Requirement:
Scan the records for lines with the word "notifications", and copy every such line.

(Saved data entries)
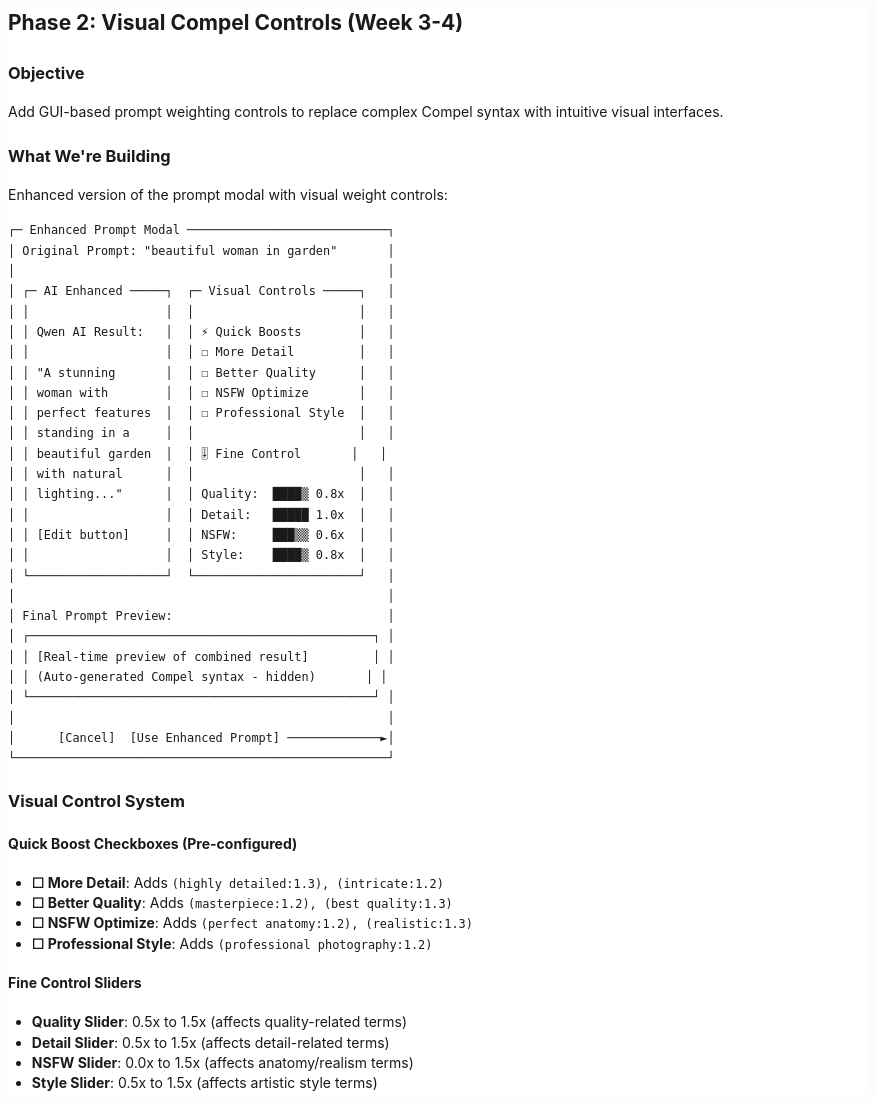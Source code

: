 
## Phase 2: Visual Compel Controls (Week 3-4)

### Objective
Add GUI-based prompt weighting controls to replace complex Compel syntax with intuitive visual interfaces.

### What We're Building
Enhanced version of the prompt modal with visual weight controls:

```
┌─ Enhanced Prompt Modal ────────────────────────────┐
│ Original Prompt: "beautiful woman in garden"       │
│                                                    │
│ ┌─ AI Enhanced ─────┐  ┌─ Visual Controls ─────┐   │
│ │                   │  │                       │   │
│ │ Qwen AI Result:   │  │ ⚡ Quick Boosts        │   │
│ │                   │  │ ☐ More Detail         │   │
│ │ "A stunning       │  │ ☐ Better Quality      │   │
│ │ woman with        │  │ ☐ NSFW Optimize       │   │
│ │ perfect features  │  │ ☐ Professional Style  │   │
│ │ standing in a     │  │                       │   │
│ │ beautiful garden  │  │ 🎚️ Fine Control       │   │
│ │ with natural      │  │                       │   │
│ │ lighting..."      │  │ Quality:  ████▒ 0.8x  │   │
│ │                   │  │ Detail:   █████ 1.0x  │   │
│ │ [Edit button]     │  │ NSFW:     ███▒▒ 0.6x  │   │
│ │                   │  │ Style:    ████▒ 0.8x  │   │
│ └───────────────────┘  └───────────────────────┘   │
│                                                    │
│ Final Prompt Preview:                              │
│ ┌────────────────────────────────────────────────┐ │
│ │ [Real-time preview of combined result]         │ │
│ │ (Auto-generated Compel syntax - hidden)       │ │
│ └────────────────────────────────────────────────┘ │
│                                                    │
│      [Cancel]  [Use Enhanced Prompt] ─────────────►│
└────────────────────────────────────────────────────┘
```

### Visual Control System

#### Quick Boost Checkboxes (Pre-configured)
- **☐ More Detail**: Adds `(highly detailed:1.3), (intricate:1.2)`
- **☐ Better Quality**: Adds `(masterpiece:1.2), (best quality:1.3)`
- **☐ NSFW Optimize**: Adds `(perfect anatomy:1.2), (realistic:1.3)`
- **☐ Professional Style**: Adds `(professional photography:1.2)`

#### Fine Control Sliders
- **Quality Slider**: 0.5x to 1.5x (affects quality-related terms)
- **Detail Slider**: 0.5x to 1.5x (affects detail-related terms)
- **NSFW Slider**: 0.0x to 1.5x (affects anatomy/realism terms)
- **Style Slider**: 0.5x to 1.5x (affects artistic style terms)
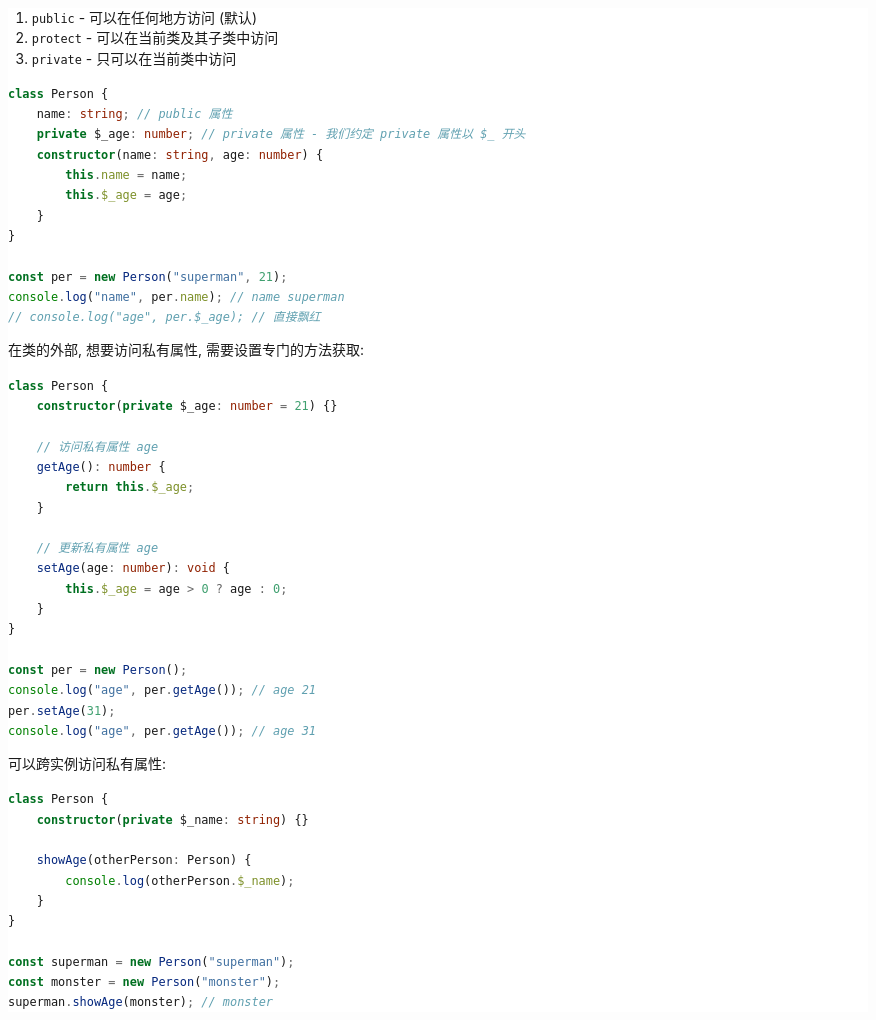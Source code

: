 1. `public` - 可以在任何地方访问 (默认)
2. `protect` - 可以在当前类及其子类中访问
3. `private` - 只可以在当前类中访问

```ts
class Person {
    name: string; // public 属性
    private $_age: number; // private 属性 - 我们约定 private 属性以 $_ 开头
    constructor(name: string, age: number) {
        this.name = name;
        this.$_age = age;
    }
}

const per = new Person("superman", 21);
console.log("name", per.name); // name superman
// console.log("age", per.$_age); // 直接飘红
```

在类的外部, 想要访问私有属性, 需要设置专门的方法获取:

```ts
class Person {
    constructor(private $_age: number = 21) {}

    // 访问私有属性 age
    getAge(): number {
        return this.$_age;
    }

    // 更新私有属性 age
    setAge(age: number): void {
        this.$_age = age > 0 ? age : 0;
    }
}

const per = new Person();
console.log("age", per.getAge()); // age 21
per.setAge(31);
console.log("age", per.getAge()); // age 31
```

可以跨实例访问私有属性:

```ts
class Person {
    constructor(private $_name: string) {}

    showAge(otherPerson: Person) {
        console.log(otherPerson.$_name);
    }
}

const superman = new Person("superman");
const monster = new Person("monster");
superman.showAge(monster); // monster
```
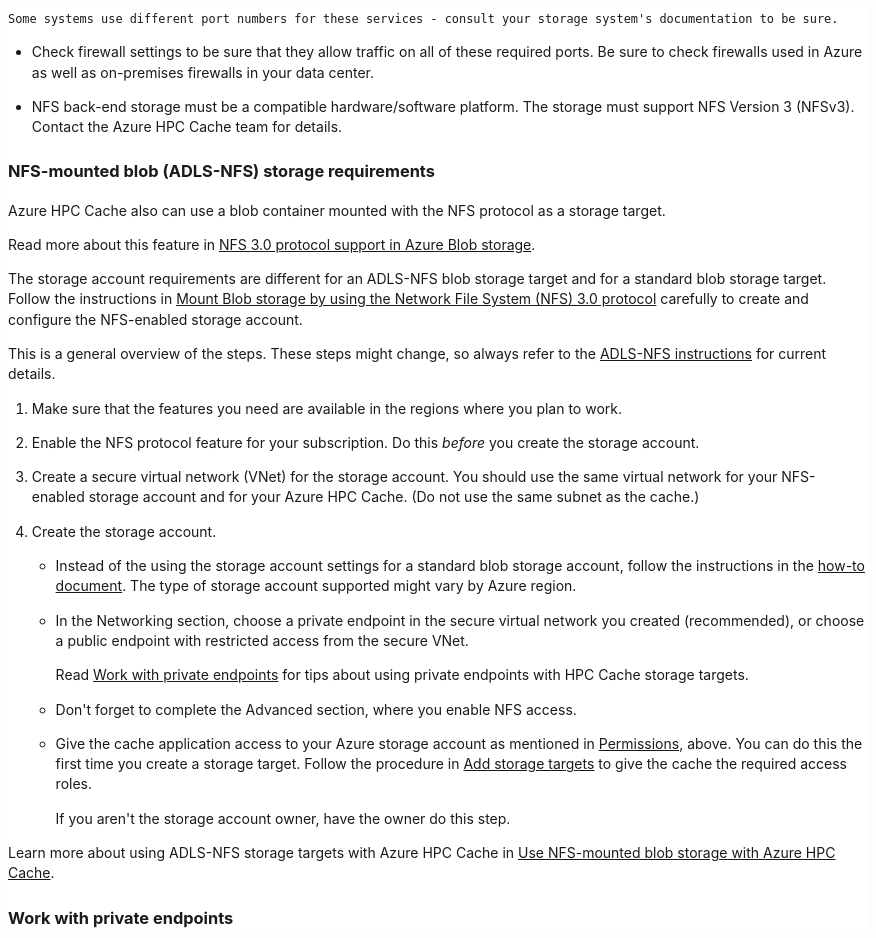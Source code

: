     Some systems use different port numbers for these services - consult your storage system's documentation to be sure.

  * Check firewall settings to be sure that they allow traffic on all of these required ports. Be sure to check firewalls used in Azure as well as on-premises firewalls in your data center.

* NFS back-end storage must be a compatible hardware/software platform. The storage must support NFS Version 3 (NFSv3). Contact the Azure HPC Cache team for details.

### NFS-mounted blob (ADLS-NFS) storage requirements

Azure HPC Cache also can use a blob container mounted with the NFS protocol as a storage target.

Read more about this feature in [NFS 3.0 protocol support in Azure Blob storage](../storage/blobs/network-file-system-protocol-support.md).

The storage account requirements are different for an ADLS-NFS blob storage target and for a standard blob storage target. Follow the instructions in [Mount Blob storage by using the Network File System (NFS) 3.0 protocol](../storage/blobs/network-file-system-protocol-support-how-to.md) carefully to create and configure the NFS-enabled storage account.

This is a general overview of the steps. These steps might change, so always refer to the [ADLS-NFS instructions](../storage/blobs/network-file-system-protocol-support-how-to.md) for current details.

1. Make sure that the features you need are available in the regions where you plan to work.

1. Enable the NFS protocol feature for your subscription. Do this *before* you create the storage account.

1. Create a secure virtual network (VNet) for the storage account. You should use the same virtual network for your NFS-enabled storage account and for your Azure HPC Cache. (Do not use the same subnet as the cache.)

1. Create the storage account.

   * Instead of the using the storage account settings for a standard blob storage account, follow the instructions in the [how-to document](../storage/blobs/network-file-system-protocol-support-how-to.md). The type of storage account supported might vary by Azure region.

   * In the Networking section, choose a private endpoint in the secure virtual network you created (recommended), or choose a public endpoint with restricted access from the secure VNet.
  
     Read [Work with private endpoints](#work-with-private-endpoints) for tips about using private endpoints with HPC Cache storage targets.

   * Don't forget to complete the Advanced section, where you enable NFS access.

   * Give the cache application access to your Azure storage account as mentioned in [Permissions](#permissions), above. You can do this the first time you create a storage target. Follow the procedure in [Add storage targets](hpc-cache-add-storage.md#add-the-access-control-roles-to-your-account) to give the cache the required access roles.

     If you aren't the storage account owner, have the owner do this step.

Learn more about using ADLS-NFS storage targets with Azure HPC Cache in [Use NFS-mounted blob storage with Azure HPC Cache](nfs-blob-considerations.md).

### Work with private endpoints
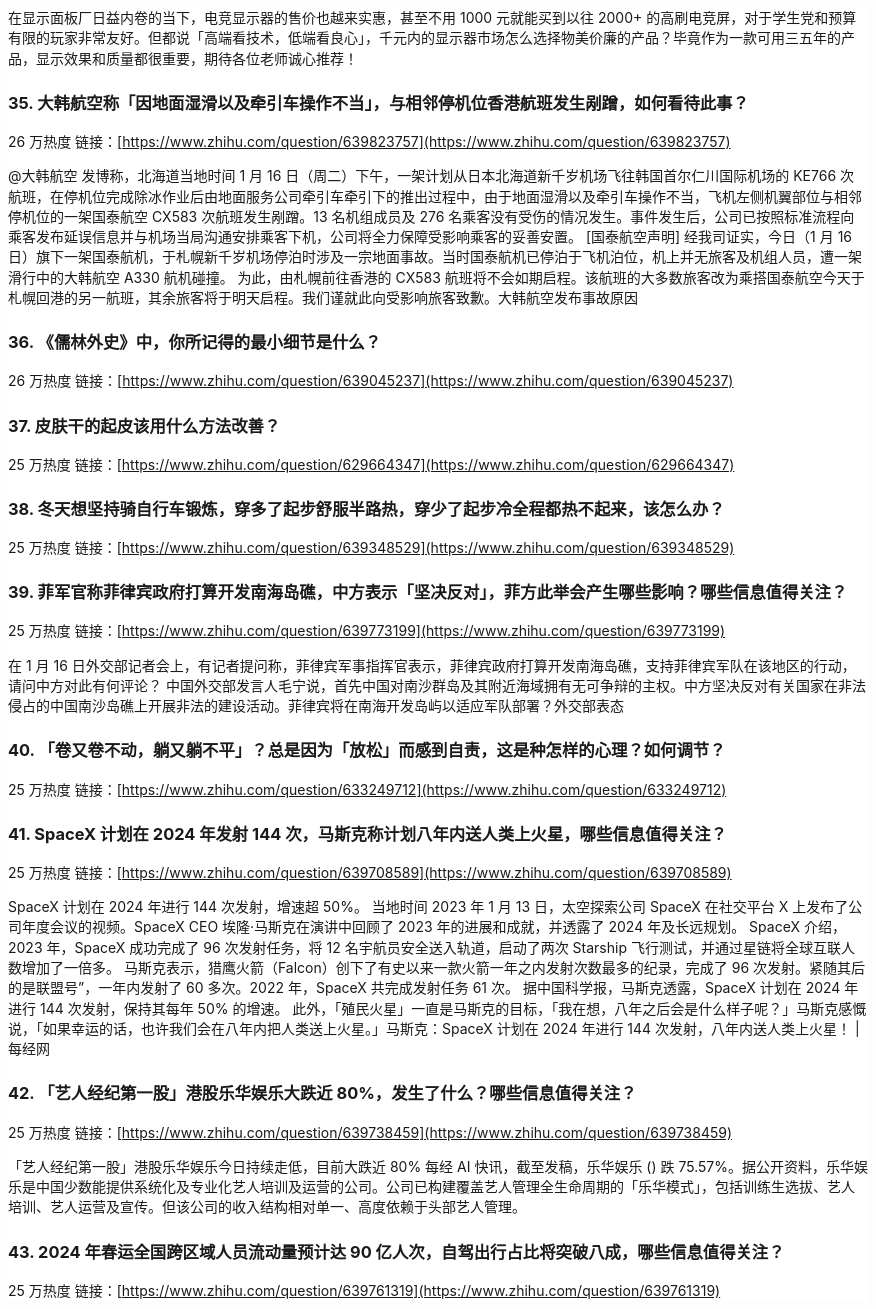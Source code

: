 在显示面板厂日益内卷的当下，电竞显示器的售价也越来实惠，甚至不用 1000 元就能买到以往 2000+ 的高刷电竞屏，对于学生党和预算有限的玩家非常友好。但都说「高端看技术，低端看良心」，千元内的显示器市场怎么选择物美价廉的产品？毕竟作为一款可用三五年的产品，显示效果和质量都很重要，期待各位老师诚心推荐！

### 35. 大韩航空称「因地面湿滑以及牵引车操作不当」，与相邻停机位香港航班发生剐蹭，如何看待此事？
26 万热度 链接：[https://www.zhihu.com/question/639823757](https://www.zhihu.com/question/639823757)

@大韩航空 发博称，北海道当地时间 1 月 16 日（周二）下午，一架计划从日本北海道新千岁机场飞往韩国首尔仁川国际机场的 KE766 次航班，在停机位完成除冰作业后由地面服务公司牵引车牵引下的推出过程中，由于地面湿滑以及牵引车操作不当，飞机左侧机翼部位与相邻停机位的一架国泰航空 CX583 次航班发生剐蹭。13 名机组成员及 276 名乘客没有受伤的情况发生。事件发生后，公司已按照标准流程向乘客发布延误信息并与机场当局沟通安排乘客下机，公司将全力保障受影响乘客的妥善安置。 [国泰航空声明] 经我司证实，今日（1 月 16 日）旗下一架国泰航机，于札幌新千岁机场停泊时涉及一宗地面事故。当时国泰航机已停泊于飞机泊位，机上并无旅客及机组人员，遭一架滑行中的大韩航空 A330 航机碰撞。 为此，由札幌前往香港的 CX583 航班将不会如期启程。该航班的大多数旅客改为乘搭国泰航空今天于札幌回港的另一航班，其余旅客将于明天启程。我们谨就此向受影响旅客致歉。大韩航空发布事故原因

### 36. 《儒林外史》中，你所记得的最小细节是什么？
26 万热度 链接：[https://www.zhihu.com/question/639045237](https://www.zhihu.com/question/639045237)



### 37. 皮肤干的起皮该用什么方法改善？
25 万热度 链接：[https://www.zhihu.com/question/629664347](https://www.zhihu.com/question/629664347)



### 38. 冬天想坚持骑自行车锻炼，穿多了起步舒服半路热，穿少了起步冷全程都热不起来，该怎么办？
25 万热度 链接：[https://www.zhihu.com/question/639348529](https://www.zhihu.com/question/639348529)



### 39. 菲军官称菲律宾政府打算开发南海岛礁，中方表示「坚决反对」，菲方此举会产生哪些影响？哪些信息值得关注？
25 万热度 链接：[https://www.zhihu.com/question/639773199](https://www.zhihu.com/question/639773199)

在 1 月 16 日外交部记者会上，有记者提问称，菲律宾军事指挥官表示，菲律宾政府打算开发南海岛礁，支持菲律宾军队在该地区的行动，请问中方对此有何评论？ 中国外交部发言人毛宁说，首先中国对南沙群岛及其附近海域拥有无可争辩的主权。中方坚决反对有关国家在非法侵占的中国南沙岛礁上开展非法的建设活动。菲律宾将在南海开发岛屿以适应军队部署？外交部表态

### 40. 「卷又卷不动，躺又躺不平」？总是因为「放松」而感到自责，这是种怎样的心理？如何调节？
25 万热度 链接：[https://www.zhihu.com/question/633249712](https://www.zhihu.com/question/633249712)



### 41. SpaceX 计划在 2024 年发射 144 次，马斯克称计划八年内送人类上火星，哪些信息值得关注？
25 万热度 链接：[https://www.zhihu.com/question/639708589](https://www.zhihu.com/question/639708589)

SpaceX 计划在 2024 年进行 144 次发射，增速超 50%。 当地时间 2023 年 1 月 13 日，太空探索公司 SpaceX 在社交平台 X 上发布了公司年度会议的视频。SpaceX CEO 埃隆·马斯克在演讲中回顾了 2023 年的进展和成就，并透露了 2024 年及长远规划。 SpaceX 介绍，2023 年，SpaceX 成功完成了 96 次发射任务，将 12 名宇航员安全送入轨道，启动了两次 Starship 飞行测试，并通过星链将全球互联人数增加了一倍多。 马斯克表示，猎鹰火箭（Falcon）创下了有史以来一款火箭一年之内发射次数最多的纪录，完成了 96 次发射。紧随其后的是联盟号”，一年内发射了 60 多次。2022 年，SpaceX 共完成发射任务 61 次。 据中国科学报，马斯克透露，SpaceX 计划在 2024 年进行 144 次发射，保持其每年 50% 的增速。 此外，「殖民火星」一直是马斯克的目标，「我在想，八年之后会是什么样子呢？」马斯克感慨说，「如果幸运的话，也许我们会在八年内把人类送上火星。」马斯克：SpaceX 计划在 2024 年进行 144 次发射，八年内送人类上火星！ | 每经网

### 42. 「艺人经纪第一股」港股乐华娱乐大跌近 80%，发生了什么？哪些信息值得关注？
25 万热度 链接：[https://www.zhihu.com/question/639738459](https://www.zhihu.com/question/639738459)

「艺人经纪第一股」港股乐华娱乐今日持续走低，目前大跌近 80% 每经 AI 快讯，截至发稿，乐华娱乐 () 跌 75.57%。据公开资料，乐华娱乐是中国少数能提供系统化及专业化艺人培训及运营的公司。公司已构建覆盖艺人管理全生命周期的「乐华模式」，包括训练生选拔、艺人培训、艺人运营及宣传。但该公司的收入结构相对单一、高度依赖于头部艺人管理。

### 43. 2024 年春运全国跨区域人员流动量预计达 90 亿人次，自驾出行占比将突破八成，哪些信息值得关注？
25 万热度 链接：[https://www.zhihu.com/question/639761319](https://www.zhihu.com/question/639761319)
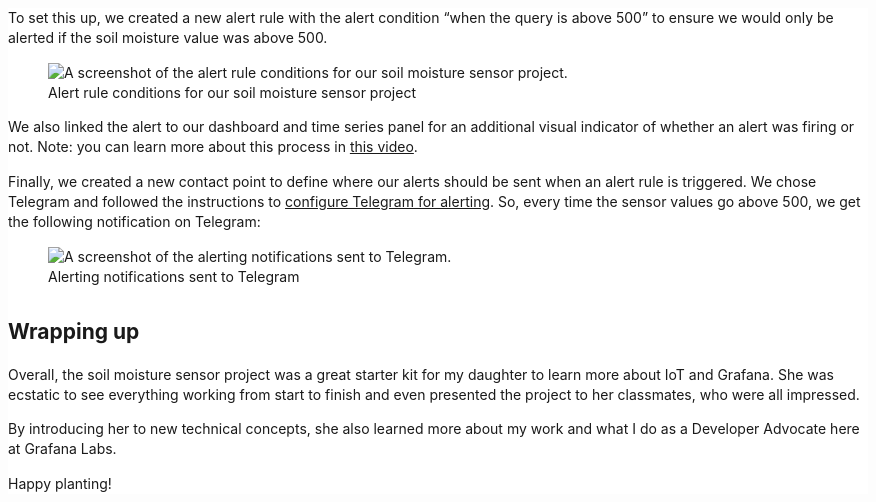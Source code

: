 To set this up, we created a new alert rule with the alert condition “when the query is above 500” to ensure we would only be alerted if the soil moisture value was above 500.

<figure>
  <img src="../../images/define-query-and-alert-condition.png" alt="A screenshot of the alert rule conditions for our soil moisture sensor project.">
  <figcaption>Alert rule conditions for our soil moisture sensor project</figcaption>
</figure>

We also linked the alert to our dashboard and time series panel for an additional visual indicator of whether an alert was firing or not. Note: you can learn more about this process in [this video](https://www.youtube.com/watch?v=ClLp-iSoaSY). 

Finally, we created a new contact point to define where our alerts should be sent when an alert rule is triggered. We chose Telegram and followed the instructions to [configure Telegram for alerting](https://grafana.com/docs/grafana/latest/alerting/configure-notifications/manage-contact-points/integrations/configure-telegram/?pg=blog&plcmt=body-txt). So, every time the sensor values go above 500, we get the following notification on Telegram:

<figure>
  <img src="../../images/alerts-in-telegram.png" alt="A screenshot of the alerting notifications sent to Telegram.">
  <figcaption>Alerting notifications sent to Telegram</figcaption>
</figure>

## Wrapping up

Overall, the soil moisture sensor project was a great starter kit for my daughter to learn more about IoT and Grafana. She was ecstatic to see everything working from start to finish and even presented the project to her classmates, who were all impressed. 

By introducing her to new technical concepts, she also learned more about my work and what I do as a Developer Advocate here at Grafana Labs. 

Happy planting!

Exercise response:
Finally, we created a new contact point to define where our alerts should be sent when an alert rule is triggered. We chose Telegram and followed the instructions to [configure Telegram for alerting](https://grafana.com/docs/grafana/latest/alerting/configure-notifications/manage-contact-points/integrations/configure-telegram/?pg=blog&plcmt=body-txt). So, every time the sensor values go above 500, we get the following notification on Telegram:
  <img src="../../images/alerts-in-telegram.png" alt="A screenshot of the alerting notifications sent to Telegram.">
  <figcaption>Alerting notifications sent to Telegram</figcaption>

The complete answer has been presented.